= Beginning of Section =

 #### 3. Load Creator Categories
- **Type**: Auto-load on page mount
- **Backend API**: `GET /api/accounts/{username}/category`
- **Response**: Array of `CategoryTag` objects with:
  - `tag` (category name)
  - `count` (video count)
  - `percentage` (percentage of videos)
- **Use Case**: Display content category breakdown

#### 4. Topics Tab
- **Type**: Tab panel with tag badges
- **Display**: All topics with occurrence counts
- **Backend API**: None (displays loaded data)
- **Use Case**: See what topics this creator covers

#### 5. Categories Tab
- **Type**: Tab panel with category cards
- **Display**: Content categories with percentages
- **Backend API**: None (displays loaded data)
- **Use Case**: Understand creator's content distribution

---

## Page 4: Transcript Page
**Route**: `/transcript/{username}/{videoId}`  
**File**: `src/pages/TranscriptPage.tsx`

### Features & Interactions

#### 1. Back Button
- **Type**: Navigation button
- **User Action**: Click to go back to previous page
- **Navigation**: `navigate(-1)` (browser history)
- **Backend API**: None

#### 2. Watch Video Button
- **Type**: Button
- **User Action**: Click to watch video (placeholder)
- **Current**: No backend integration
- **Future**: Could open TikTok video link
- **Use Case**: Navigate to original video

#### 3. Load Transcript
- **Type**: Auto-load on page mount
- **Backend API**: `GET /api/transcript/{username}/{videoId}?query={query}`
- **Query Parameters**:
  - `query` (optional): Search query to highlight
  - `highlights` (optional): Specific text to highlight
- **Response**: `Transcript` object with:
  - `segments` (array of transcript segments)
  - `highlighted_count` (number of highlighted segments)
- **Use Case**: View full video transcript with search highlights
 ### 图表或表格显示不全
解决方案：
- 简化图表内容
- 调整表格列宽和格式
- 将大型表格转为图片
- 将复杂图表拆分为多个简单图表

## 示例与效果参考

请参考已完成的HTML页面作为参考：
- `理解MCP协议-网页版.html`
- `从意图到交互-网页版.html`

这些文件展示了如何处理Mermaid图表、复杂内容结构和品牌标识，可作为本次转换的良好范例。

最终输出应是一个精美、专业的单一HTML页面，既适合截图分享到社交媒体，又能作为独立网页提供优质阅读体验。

= End of Section =

• ABOUT THIS TASK
There is a line with "- **Future**: Could open TikTok video link" and a line with "text to highlight" above. Copy exactly those two lines and all lines between them, with nothing else.

• SOLUTION TO THIS TASK
- **Future**: Could open TikTok video link
- **Use Case**: Navigate to original video

#### 3. Load Transcript
- **Type**: Auto-load on page mount
- **Backend API**: `GET /api/transcript/{username}/{videoId}?query={query}`
- **Query Parameters**:
  - `query` (optional): Search query to highlight
  - `highlights` (optional): Specific text to highlight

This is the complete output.